• **ASSIGNMENT**
For the entries below, work out how many lines contain the string "Condition" and write only the number.

• **DATA**

== Segment start ==

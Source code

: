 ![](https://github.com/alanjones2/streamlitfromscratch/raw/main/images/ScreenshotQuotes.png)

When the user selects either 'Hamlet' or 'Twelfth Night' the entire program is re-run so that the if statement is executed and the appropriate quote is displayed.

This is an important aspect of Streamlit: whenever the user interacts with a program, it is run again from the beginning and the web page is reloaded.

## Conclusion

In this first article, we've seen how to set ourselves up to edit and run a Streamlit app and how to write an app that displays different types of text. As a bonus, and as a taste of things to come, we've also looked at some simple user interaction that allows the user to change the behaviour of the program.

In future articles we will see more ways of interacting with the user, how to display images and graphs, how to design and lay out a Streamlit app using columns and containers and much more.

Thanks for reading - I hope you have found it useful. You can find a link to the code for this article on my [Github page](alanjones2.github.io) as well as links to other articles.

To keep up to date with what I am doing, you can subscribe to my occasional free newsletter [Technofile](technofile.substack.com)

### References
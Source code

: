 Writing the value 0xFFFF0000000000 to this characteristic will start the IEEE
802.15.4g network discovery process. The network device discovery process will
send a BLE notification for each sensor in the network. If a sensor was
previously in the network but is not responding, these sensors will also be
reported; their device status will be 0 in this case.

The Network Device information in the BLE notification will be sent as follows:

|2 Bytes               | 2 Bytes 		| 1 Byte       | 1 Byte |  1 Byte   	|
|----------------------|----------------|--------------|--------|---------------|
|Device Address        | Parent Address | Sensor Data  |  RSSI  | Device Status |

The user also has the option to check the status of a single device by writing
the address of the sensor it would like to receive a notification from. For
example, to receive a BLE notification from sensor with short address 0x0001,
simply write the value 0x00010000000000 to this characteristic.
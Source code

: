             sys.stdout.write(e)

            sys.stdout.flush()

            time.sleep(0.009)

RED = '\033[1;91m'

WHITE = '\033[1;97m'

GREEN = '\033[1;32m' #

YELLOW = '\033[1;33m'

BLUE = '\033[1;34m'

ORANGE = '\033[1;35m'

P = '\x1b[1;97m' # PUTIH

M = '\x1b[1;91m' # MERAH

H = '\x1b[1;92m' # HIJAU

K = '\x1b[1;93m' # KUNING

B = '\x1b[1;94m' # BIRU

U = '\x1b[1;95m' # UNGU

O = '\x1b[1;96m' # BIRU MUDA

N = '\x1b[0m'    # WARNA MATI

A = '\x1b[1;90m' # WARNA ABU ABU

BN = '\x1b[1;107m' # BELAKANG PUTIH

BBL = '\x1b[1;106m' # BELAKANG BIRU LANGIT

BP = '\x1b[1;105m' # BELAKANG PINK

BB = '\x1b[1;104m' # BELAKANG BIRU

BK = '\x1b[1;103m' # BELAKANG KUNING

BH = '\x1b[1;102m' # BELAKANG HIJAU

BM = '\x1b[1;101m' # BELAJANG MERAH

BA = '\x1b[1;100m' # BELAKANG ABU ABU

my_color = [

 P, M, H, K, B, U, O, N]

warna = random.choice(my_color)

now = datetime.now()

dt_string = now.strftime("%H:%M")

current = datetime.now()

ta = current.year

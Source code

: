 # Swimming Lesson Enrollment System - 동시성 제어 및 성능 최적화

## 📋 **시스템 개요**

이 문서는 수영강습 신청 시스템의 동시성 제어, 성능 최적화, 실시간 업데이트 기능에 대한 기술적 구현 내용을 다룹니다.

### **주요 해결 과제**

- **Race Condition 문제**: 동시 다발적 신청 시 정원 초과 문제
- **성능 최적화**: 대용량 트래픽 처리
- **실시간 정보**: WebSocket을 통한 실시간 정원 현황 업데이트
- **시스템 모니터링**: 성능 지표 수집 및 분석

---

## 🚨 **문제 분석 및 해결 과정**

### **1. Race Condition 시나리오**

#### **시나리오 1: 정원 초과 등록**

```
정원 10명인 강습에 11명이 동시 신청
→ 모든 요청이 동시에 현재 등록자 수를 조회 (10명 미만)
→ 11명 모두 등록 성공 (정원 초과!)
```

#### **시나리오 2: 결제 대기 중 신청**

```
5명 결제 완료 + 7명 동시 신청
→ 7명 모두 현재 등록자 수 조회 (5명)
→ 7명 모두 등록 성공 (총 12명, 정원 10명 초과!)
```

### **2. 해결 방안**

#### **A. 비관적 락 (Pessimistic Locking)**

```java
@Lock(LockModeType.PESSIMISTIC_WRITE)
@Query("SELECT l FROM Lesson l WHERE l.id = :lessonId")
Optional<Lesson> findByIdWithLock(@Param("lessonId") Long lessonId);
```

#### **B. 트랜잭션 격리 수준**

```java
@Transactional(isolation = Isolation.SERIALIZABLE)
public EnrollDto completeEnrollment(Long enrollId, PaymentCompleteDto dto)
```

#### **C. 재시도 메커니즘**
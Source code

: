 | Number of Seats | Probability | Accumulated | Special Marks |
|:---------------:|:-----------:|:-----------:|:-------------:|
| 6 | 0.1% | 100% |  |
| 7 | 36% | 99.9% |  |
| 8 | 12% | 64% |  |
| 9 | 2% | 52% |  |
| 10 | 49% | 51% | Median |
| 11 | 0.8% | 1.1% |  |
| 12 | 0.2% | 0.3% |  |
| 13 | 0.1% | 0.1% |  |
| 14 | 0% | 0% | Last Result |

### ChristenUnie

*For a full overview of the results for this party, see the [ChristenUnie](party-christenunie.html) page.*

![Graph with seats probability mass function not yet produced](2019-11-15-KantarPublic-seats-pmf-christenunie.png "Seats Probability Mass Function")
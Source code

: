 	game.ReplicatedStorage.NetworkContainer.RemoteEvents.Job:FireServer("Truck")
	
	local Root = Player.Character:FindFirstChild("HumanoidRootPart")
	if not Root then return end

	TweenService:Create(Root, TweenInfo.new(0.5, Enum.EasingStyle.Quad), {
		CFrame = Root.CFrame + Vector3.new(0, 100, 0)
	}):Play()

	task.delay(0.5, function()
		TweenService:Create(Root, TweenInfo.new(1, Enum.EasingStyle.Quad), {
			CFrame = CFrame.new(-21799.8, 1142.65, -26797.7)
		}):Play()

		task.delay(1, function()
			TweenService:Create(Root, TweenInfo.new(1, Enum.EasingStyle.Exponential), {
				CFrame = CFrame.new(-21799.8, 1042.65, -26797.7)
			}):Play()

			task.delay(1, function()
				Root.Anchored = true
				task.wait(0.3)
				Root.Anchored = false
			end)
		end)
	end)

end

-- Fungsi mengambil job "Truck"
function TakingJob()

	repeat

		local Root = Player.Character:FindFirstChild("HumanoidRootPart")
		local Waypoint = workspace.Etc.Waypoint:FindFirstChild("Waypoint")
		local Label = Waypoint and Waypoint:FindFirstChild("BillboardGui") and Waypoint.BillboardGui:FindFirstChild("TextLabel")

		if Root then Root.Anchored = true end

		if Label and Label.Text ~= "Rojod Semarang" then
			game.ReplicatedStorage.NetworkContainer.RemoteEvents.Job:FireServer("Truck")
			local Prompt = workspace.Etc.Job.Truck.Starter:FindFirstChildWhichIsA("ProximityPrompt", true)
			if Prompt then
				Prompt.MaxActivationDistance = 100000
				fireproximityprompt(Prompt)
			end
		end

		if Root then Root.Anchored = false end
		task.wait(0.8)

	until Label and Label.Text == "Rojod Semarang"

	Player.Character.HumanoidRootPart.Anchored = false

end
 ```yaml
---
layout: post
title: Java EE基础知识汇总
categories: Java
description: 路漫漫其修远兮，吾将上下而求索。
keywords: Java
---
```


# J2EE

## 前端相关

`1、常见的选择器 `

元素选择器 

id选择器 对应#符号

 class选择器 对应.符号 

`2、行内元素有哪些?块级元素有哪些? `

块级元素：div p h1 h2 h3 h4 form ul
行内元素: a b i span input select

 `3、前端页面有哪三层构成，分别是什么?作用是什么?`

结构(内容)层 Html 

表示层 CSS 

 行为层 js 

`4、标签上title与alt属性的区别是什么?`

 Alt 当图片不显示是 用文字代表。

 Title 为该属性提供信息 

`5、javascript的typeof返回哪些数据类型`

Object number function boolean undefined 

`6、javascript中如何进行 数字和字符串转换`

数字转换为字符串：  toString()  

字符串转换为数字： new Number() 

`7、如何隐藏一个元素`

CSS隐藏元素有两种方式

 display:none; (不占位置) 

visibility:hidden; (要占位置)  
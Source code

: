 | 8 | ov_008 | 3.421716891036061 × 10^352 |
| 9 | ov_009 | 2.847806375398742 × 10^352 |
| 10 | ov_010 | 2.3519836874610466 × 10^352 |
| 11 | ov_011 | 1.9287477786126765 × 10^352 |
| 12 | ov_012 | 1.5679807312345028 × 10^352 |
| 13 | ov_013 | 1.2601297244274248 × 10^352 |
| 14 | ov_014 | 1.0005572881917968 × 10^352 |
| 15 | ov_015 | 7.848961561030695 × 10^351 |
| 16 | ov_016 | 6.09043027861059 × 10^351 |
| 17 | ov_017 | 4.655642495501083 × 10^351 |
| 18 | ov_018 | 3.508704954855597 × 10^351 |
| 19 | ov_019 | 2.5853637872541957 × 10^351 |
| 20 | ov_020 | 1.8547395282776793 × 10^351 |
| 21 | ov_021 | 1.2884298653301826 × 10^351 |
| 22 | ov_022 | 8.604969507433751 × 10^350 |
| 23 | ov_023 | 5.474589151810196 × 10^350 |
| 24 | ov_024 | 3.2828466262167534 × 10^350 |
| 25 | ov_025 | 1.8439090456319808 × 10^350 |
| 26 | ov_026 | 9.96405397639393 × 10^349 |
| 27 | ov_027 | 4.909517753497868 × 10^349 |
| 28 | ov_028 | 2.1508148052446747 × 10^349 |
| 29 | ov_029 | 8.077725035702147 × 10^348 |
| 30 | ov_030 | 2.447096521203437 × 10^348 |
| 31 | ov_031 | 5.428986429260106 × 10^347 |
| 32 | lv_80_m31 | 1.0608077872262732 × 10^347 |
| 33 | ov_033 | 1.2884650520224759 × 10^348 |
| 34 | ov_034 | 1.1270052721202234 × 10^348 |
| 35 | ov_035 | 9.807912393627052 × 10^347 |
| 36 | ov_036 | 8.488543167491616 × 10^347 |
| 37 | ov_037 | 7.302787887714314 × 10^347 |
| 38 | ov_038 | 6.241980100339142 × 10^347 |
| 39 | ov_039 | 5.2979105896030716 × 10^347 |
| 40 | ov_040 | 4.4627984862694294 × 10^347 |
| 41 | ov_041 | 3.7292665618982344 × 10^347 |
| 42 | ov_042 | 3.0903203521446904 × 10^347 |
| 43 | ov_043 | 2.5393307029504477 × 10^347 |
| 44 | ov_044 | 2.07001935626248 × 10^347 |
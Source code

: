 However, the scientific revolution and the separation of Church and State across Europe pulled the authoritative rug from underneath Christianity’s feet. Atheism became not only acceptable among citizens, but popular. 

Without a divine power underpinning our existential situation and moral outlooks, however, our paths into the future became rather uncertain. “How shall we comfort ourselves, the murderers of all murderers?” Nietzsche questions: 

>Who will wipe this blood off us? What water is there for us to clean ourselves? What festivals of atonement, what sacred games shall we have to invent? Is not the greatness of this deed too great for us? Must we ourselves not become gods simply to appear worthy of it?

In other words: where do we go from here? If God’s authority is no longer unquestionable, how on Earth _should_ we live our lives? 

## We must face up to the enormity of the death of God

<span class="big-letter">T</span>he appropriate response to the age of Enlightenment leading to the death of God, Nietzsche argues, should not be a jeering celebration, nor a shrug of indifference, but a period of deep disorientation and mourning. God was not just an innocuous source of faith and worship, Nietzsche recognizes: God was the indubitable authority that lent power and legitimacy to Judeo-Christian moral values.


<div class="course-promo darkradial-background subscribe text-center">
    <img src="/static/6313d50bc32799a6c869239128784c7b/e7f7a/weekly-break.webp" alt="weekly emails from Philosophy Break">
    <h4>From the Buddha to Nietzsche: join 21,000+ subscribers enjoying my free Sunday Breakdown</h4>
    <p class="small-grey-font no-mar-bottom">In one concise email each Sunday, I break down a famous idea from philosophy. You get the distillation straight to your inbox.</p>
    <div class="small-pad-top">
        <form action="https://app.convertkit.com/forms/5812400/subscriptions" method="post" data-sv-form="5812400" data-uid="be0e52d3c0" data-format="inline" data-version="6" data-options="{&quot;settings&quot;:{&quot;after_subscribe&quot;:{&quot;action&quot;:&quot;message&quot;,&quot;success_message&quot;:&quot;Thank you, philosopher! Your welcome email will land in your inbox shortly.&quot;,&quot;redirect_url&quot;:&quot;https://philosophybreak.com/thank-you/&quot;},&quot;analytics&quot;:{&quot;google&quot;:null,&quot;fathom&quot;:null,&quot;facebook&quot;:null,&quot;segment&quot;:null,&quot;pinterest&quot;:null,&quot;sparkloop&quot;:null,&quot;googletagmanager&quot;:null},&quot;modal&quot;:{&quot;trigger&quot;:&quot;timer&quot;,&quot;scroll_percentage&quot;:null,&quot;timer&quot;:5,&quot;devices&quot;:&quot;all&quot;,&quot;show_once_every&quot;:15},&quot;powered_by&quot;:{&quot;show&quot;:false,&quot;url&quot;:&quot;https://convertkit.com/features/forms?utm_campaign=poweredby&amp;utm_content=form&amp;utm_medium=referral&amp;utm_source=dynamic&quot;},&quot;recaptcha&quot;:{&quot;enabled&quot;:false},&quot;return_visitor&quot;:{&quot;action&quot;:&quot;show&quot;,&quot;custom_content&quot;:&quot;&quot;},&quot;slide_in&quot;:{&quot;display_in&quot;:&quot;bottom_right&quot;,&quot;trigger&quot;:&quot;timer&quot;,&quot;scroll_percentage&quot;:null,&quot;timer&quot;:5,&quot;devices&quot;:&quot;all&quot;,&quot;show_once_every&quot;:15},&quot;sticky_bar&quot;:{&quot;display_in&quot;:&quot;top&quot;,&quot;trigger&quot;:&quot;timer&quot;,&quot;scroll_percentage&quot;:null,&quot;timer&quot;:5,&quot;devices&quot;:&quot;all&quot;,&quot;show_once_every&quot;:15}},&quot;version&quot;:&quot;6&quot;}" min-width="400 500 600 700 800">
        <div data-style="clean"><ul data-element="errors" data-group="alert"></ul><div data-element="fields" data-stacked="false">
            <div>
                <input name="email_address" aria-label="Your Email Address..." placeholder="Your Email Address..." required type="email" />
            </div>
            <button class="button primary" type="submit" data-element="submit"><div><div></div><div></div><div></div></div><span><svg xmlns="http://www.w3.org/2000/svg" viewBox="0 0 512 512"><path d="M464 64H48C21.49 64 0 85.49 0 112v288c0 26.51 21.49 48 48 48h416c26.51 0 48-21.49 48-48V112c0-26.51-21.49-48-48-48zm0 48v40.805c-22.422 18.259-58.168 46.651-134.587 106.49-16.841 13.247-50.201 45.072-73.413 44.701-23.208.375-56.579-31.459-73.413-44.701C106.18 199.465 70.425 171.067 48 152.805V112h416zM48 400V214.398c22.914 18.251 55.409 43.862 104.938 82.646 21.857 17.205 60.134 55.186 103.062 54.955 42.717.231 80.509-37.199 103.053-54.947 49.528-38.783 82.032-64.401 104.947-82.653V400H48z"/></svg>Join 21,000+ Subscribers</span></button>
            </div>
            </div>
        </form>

== Segment end ==

• **TASK ANSWER**
2